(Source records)
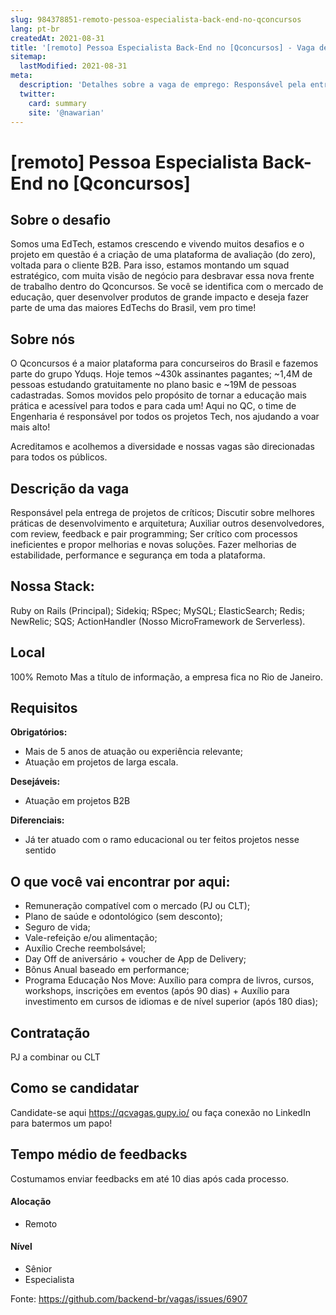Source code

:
 ```yaml
---
slug: 984378851-remoto-pessoa-especialista-back-end-no-qconcursos
lang: pt-br
createdAt: 2021-08-31
title: '[remoto] Pessoa Especialista Back-End no [Qconcursos] - Vaga de Emprego'
sitemap:
  lastModified: 2021-08-31
meta:
  description: 'Detalhes sobre a vaga de emprego: Responsável pela entrega de projetos de críticos; Discutir sobre melhores práticas de desenvolvimento e arquitetura; Auxiliar outros desenvolvedores, com review, feedback e pair programming; Ser crítico com processos ineficientes e propor melhorias e novas soluções. Fazer melhorias de estabilidade, performance e segurança em toda a plataforma.'
  twitter:
    card: summary
    site: '@nawarian'
---
```


# [remoto] Pessoa Especialista Back-End no [Qconcursos]

<!--
==================================================
Vaga remota
==================================================
-->
<!-- 
==================================================
POR FAVOR, SÓ POSTE SE A VAGA FOR PARA BACK-END!

Não faça distinção de gênero no título da vaga.

Use: "Back-End Developer" ao invés de 
"Desenvolvedor Back-End" \o/

Exemplo: `[São Paulo] Back-End Developer @ NOME DA EMPRESA`
==================================================
-->
<!--
==================================================
Caso a vaga for remoto durante a pandemia deixar a linha abaixo
==================================================
-->


## Sobre o desafio

Somos uma EdTech, estamos crescendo e vivendo muitos desafios e o projeto em questão é a criação de uma plataforma de avaliação (do zero), voltada para o cliente B2B. Para isso, estamos montando um squad estratégico, com muita visão de negócio para desbravar essa nova frente de trabalho dentro do Qconcursos.
Se você se identifica com o mercado de educação, quer desenvolver produtos de grande impacto e deseja fazer parte de uma das maiores EdTechs do Brasil, vem pro time!

## Sobre nós

O Qconcursos é a maior plataforma para concurseiros do Brasil e fazemos parte do grupo Yduqs. Hoje temos ~430k assinantes pagantes; ~1,4M de pessoas estudando gratuitamente no plano basic e ~19M de pessoas cadastradas. 
Somos movidos pelo propósito de tornar a educação mais prática e acessível para todos e para cada um! Aqui no QC, o time de Engenharia é responsável por todos os projetos Tech, nos ajudando a voar mais alto!

Acreditamos e acolhemos a diversidade e nossas vagas são direcionadas para todos os públicos.

## Descrição da vaga

Responsável pela entrega de projetos de críticos;
Discutir sobre melhores práticas de desenvolvimento e arquitetura;
Auxiliar outros desenvolvedores, com review, feedback e pair programming;
Ser crítico com processos ineficientes e propor melhorias e novas soluções.
Fazer melhorias de estabilidade, performance e segurança em toda a plataforma.


## Nossa Stack:

Ruby on Rails (Principal);
Sidekiq;
RSpec;
MySQL;
ElasticSearch;
Redis;
NewRelic;
SQS;
ActionHandler (Nosso MicroFramework de Serverless).

## Local

100% Remoto
Mas a título de informação, a empresa fica no Rio de Janeiro.

## Requisitos

**Obrigatórios:**
- Mais de 5 anos de atuação ou experiência relevante;
- Atuação em projetos de larga escala.

**Desejáveis:**
- Atuação em projetos B2B

**Diferenciais:**
- Já ter atuado com o ramo educacional ou ter feitos projetos nesse sentido

## O que você vai encontrar por aqui:

- Remuneração compatível com o mercado (PJ ou CLT);
- Plano de saúde e odontológico (sem desconto);
- Seguro de vida;
- Vale-refeição e/ou alimentação;
- Auxílio Creche reembolsável;
- Day Off de aniversário + voucher de App de Delivery;
- Bônus Anual baseado em performance;
 - Programa Educação Nos Move: Auxílio para compra de livros, cursos, workshops, inscrições em eventos (após 90 dias) + Auxílio para investimento em cursos de idiomas e de nível superior (após 180 dias);

## Contratação
PJ a combinar ou CLT

## Como se candidatar
Candidate-se aqui https://qcvagas.gupy.io/ ou faça conexão no LinkedIn para batermos um papo!

## Tempo médio de feedbacks
Costumamos enviar feedbacks em até 10 dias após cada processo.

#### Alocação
- Remoto

#### Nível
- Sênior
- Especialista




Fonte: https://github.com/backend-br/vagas/issues/6907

- **What is expected**
Please write out all the entries above again exactly as they appear, skipping any images.

- **Exercise result**
Source code

:
 ```yaml
---
slug: 984378851-remoto-pessoa-especialista-back-end-no-qconcursos
lang: pt-br
createdAt: 2021-08-31
title: '[remoto] Pessoa Especialista Back-End no [Qconcursos] - Vaga de Emprego'
sitemap:
  lastModified: 2021-08-31
meta:
  description: 'Detalhes sobre a vaga de emprego: Responsável pela entrega de projetos de críticos; Discutir sobre melhores práticas de desenvolvimento e arquitetura; Auxiliar outros desenvolvedores, com review, feedback e pair programming; Ser crítico com processos ineficientes e propor melhorias e novas soluções. Fazer melhorias de estabilidade, performance e segurança em toda a plataforma.'
  twitter:
    card: summary
    site: '@nawarian'
---
```


# [remoto] Pessoa Especialista Back-End no [Qconcursos]

<!--
==================================================
Vaga remota
==================================================
-->
<!-- 
==================================================
POR FAVOR, SÓ POSTE SE A VAGA FOR PARA BACK-END!

Não faça distinção de gênero no título da vaga.

Use: "Back-End Developer" ao invés de 
"Desenvolvedor Back-End" \o/

Exemplo: `[São Paulo] Back-End Developer @ NOME DA EMPRESA`
==================================================
-->
<!--
==================================================
Caso a vaga for remoto durante a pandemia deixar a linha abaixo
==================================================
-->


## Sobre o desafio

Somos uma EdTech, estamos crescendo e vivendo muitos desafios e o projeto em questão é a criação de uma plataforma de avaliação (do zero), voltada para o cliente B2B. Para isso, estamos montando um squad estratégico, com muita visão de negócio para desbravar essa nova frente de trabalho dentro do Qconcursos.
Se você se identifica com o mercado de educação, quer desenvolver produtos de grande impacto e deseja fazer parte de uma das maiores EdTechs do Brasil, vem pro time!

## Sobre nós

O Qconcursos é a maior plataforma para concurseiros do Brasil e fazemos parte do grupo Yduqs. Hoje temos ~430k assinantes pagantes; ~1,4M de pessoas estudando gratuitamente no plano basic e ~19M de pessoas cadastradas. 
Somos movidos pelo propósito de tornar a educação mais prática e acessível para todos e para cada um! Aqui no QC, o time de Engenharia é responsável por todos os projetos Tech, nos ajudando a voar mais alto!

Acreditamos e acolhemos a diversidade e nossas vagas são direcionadas para todos os públicos.

## Descrição da vaga

Responsável pela entrega de projetos de críticos;
Discutir sobre melhores práticas de desenvolvimento e arquitetura;
Auxiliar outros desenvolvedores, com review, feedback e pair programming;
Ser crítico com processos ineficientes e propor melhorias e novas soluções.
Fazer melhorias de estabilidade, performance e segurança em toda a plataforma.


## Nossa Stack:

Ruby on Rails (Principal);
Sidekiq;
RSpec;
MySQL;
ElasticSearch;
Redis;
NewRelic;
SQS;
ActionHandler (Nosso MicroFramework de Serverless).

## Local

100% Remoto
Mas a título de informação, a empresa fica no Rio de Janeiro.

## Requisitos

**Obrigatórios:**
- Mais de 5 anos de atuação ou experiência relevante;
- Atuação em projetos de larga escala.

**Desejáveis:**
- Atuação em projetos B2B

**Diferenciais:**
- Já ter atuado com o ramo educacional ou ter feitos projetos nesse sentido

## O que você vai encontrar por aqui:

- Remuneração compatível com o mercado (PJ ou CLT);
- Plano de saúde e odontológico (sem desconto);
- Seguro de vida;
- Vale-refeição e/ou alimentação;
- Auxílio Creche reembolsável;
- Day Off de aniversário + voucher de App de Delivery;
- Bônus Anual baseado em performance;
 - Programa Educação Nos Move: Auxílio para compra de livros, cursos, workshops, inscrições em eventos (após 90 dias) + Auxílio para investimento em cursos de idiomas e de nível superior (após 180 dias);

## Contratação
PJ a combinar ou CLT

## Como se candidatar
Candidate-se aqui https://qcvagas.gupy.io/ ou faça conexão no LinkedIn para batermos um papo!

## Tempo médio de feedbacks
Costumamos enviar feedbacks em até 10 dias após cada processo.

#### Alocação
- Remoto

#### Nível
- Sênior
- Especialista




Fonte: https://github.com/backend-br/vagas/issues/6907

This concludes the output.